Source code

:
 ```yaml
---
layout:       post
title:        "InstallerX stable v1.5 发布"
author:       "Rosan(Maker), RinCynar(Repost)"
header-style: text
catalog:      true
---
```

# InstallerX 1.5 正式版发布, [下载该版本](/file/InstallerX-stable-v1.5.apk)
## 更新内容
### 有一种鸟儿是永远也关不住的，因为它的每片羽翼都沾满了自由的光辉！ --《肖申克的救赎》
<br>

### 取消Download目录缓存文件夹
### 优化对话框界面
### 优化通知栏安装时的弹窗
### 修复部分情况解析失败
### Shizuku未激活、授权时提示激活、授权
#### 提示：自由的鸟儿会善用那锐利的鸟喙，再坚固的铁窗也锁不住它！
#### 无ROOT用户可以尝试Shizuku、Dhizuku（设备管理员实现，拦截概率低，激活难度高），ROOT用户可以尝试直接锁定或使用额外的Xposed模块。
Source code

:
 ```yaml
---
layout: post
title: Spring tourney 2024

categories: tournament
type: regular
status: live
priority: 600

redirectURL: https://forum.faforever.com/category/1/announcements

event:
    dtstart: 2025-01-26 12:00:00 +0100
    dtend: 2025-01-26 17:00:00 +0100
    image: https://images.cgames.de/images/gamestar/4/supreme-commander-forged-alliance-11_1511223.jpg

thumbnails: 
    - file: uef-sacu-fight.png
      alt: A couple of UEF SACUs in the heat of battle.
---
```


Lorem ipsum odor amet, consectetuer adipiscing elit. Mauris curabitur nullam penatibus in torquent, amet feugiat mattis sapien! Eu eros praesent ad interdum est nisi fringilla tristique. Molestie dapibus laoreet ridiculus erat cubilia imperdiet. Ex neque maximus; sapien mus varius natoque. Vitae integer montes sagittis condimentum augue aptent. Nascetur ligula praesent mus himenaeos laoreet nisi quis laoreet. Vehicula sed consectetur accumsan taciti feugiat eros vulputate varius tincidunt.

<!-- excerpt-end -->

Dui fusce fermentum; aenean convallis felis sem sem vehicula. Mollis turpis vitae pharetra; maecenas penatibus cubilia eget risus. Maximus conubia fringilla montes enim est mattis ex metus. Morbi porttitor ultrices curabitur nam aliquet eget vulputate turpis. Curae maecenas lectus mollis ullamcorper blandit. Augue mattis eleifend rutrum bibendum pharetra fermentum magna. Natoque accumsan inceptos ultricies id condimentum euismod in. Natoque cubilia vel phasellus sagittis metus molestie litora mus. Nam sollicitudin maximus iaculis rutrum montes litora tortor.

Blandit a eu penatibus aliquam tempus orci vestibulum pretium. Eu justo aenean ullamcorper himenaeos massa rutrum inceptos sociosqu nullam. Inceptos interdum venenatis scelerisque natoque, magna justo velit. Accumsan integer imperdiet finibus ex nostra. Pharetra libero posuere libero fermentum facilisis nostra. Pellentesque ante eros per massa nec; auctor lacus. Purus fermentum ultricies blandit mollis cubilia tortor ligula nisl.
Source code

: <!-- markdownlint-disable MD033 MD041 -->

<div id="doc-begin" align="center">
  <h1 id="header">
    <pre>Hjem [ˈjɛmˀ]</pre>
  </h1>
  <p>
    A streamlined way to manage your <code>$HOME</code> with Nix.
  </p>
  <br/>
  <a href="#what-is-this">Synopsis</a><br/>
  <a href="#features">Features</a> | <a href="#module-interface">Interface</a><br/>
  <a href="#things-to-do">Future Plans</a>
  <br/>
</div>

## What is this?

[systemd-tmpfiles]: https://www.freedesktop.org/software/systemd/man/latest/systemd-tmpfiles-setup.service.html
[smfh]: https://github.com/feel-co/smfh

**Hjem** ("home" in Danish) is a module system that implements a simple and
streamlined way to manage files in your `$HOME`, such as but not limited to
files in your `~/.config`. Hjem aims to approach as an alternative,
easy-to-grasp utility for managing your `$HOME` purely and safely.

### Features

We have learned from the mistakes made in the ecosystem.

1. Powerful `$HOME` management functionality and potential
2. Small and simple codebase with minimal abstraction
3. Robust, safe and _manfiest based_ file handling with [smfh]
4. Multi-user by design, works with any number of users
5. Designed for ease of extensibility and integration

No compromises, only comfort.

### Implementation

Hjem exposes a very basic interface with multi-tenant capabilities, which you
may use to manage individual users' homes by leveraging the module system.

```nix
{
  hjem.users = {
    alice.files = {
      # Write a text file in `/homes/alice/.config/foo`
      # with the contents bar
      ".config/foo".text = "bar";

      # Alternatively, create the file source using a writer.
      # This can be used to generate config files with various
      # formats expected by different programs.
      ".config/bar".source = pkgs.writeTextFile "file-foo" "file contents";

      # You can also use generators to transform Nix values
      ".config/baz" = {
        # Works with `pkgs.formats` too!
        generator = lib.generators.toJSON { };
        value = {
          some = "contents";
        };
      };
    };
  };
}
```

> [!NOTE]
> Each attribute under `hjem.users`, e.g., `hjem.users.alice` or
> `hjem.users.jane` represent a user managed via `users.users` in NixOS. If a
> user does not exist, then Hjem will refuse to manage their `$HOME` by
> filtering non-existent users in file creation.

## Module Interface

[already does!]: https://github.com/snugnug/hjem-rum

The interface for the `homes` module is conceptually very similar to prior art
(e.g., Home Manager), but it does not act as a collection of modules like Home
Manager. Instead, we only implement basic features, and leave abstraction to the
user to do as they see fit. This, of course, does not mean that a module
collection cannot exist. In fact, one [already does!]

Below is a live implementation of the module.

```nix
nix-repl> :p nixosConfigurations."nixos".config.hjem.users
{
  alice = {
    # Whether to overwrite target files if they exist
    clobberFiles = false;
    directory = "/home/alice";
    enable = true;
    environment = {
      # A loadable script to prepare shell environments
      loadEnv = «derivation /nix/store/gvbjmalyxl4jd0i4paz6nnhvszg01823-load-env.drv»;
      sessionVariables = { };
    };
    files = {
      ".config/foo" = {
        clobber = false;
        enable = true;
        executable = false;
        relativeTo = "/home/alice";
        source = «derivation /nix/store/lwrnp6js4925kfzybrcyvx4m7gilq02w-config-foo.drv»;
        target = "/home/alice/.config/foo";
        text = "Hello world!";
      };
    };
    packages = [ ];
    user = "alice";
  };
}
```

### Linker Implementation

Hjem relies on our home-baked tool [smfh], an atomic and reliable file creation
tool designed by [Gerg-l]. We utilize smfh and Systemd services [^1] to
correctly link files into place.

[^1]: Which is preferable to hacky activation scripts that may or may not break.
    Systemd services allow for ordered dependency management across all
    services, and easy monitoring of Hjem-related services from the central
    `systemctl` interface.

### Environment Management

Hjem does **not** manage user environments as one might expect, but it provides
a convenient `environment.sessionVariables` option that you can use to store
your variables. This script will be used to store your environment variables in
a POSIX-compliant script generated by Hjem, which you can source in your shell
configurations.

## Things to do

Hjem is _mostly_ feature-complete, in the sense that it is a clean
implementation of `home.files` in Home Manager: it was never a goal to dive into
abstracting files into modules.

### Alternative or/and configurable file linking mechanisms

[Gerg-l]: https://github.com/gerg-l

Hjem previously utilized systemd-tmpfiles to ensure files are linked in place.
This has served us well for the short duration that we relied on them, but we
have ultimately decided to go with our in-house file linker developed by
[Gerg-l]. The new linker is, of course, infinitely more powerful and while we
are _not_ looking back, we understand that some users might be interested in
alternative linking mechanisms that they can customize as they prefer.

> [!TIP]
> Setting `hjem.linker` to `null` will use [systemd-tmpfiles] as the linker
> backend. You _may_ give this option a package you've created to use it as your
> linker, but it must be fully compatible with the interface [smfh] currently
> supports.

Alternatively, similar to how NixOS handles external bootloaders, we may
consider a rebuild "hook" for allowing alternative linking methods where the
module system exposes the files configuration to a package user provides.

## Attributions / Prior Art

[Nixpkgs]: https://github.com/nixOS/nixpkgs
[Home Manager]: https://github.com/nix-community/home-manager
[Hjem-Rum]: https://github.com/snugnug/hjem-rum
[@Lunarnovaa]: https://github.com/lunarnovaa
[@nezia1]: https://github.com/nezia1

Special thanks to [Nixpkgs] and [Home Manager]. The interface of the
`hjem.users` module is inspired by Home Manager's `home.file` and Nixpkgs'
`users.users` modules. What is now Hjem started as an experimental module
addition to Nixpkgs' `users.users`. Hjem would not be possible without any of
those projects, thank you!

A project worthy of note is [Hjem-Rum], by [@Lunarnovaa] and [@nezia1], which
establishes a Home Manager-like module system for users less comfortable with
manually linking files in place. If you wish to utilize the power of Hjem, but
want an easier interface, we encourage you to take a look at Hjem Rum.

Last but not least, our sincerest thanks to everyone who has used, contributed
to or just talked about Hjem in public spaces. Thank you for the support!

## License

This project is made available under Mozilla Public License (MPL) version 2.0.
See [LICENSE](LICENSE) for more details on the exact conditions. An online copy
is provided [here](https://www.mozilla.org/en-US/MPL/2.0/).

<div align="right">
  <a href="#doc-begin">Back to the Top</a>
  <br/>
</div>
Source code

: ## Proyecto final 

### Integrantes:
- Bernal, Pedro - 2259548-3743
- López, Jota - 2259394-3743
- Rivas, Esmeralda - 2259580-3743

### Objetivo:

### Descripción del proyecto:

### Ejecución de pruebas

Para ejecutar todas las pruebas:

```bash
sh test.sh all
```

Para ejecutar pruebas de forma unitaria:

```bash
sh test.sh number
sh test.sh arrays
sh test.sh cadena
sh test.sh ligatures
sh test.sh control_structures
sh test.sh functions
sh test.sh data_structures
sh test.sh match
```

- What is expected: Your answer must consist only of the lines from the start of the records above through the line with "### Shizuku未激活、授权时提示激活、授权", each retyped exactly.

- Solution to this task:
Source code

:
 ```yaml
---
layout:       post
title:        "InstallerX stable v1.5 发布"
author:       "Rosan(Maker), RinCynar(Repost)"
header-style: text
catalog:      true
---
```

# InstallerX 1.5 正式版发布, [下载该版本](/file/InstallerX-stable-v1.5.apk)
## 更新内容
### 有一种鸟儿是永远也关不住的，因为它的每片羽翼都沾满了自由的光辉！ --《肖申克的救赎》
<br>

### 取消Download目录缓存文件夹
### 优化对话框界面
### 优化通知栏安装时的弹窗
### 修复部分情况解析失败
### Shizuku未激活、授权时提示激活、授权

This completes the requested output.